[WHAT YOU NEED TO DO] Up to and including the final line, please copy every line exactly, starting from the one that contains "and libraries like" in the material below.

DATA TO PROCESS Block Start

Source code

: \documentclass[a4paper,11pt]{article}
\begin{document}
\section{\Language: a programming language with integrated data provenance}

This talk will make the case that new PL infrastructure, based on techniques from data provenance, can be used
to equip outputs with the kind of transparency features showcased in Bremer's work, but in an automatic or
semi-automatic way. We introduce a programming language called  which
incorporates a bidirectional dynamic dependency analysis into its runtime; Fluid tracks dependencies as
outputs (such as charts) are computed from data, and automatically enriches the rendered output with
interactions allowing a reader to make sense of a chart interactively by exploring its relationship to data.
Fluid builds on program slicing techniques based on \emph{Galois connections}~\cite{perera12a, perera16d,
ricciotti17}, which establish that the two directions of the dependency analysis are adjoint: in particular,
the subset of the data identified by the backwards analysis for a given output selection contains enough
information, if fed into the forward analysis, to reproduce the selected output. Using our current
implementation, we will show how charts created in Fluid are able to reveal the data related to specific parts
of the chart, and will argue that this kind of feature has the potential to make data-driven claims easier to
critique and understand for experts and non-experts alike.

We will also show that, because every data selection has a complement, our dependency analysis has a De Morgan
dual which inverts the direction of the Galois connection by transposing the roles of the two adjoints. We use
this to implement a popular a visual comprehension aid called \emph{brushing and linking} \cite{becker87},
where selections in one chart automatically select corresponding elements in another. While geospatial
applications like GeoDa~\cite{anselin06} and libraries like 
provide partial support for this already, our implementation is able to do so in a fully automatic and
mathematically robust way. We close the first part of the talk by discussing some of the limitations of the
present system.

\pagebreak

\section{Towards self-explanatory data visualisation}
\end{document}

DATA TO PROCESS Block End

[FINISHED EXERCISE]
applications like GeoDa~\cite{anselin06} and libraries like 
provide partial support for this already, our implementation is able to do so in a fully automatic and
mathematically robust way. We close the first part of the talk by discussing some of the limitations of the
present system.

\pagebreak

\section{Towards self-explanatory data visualisation}
\end{document}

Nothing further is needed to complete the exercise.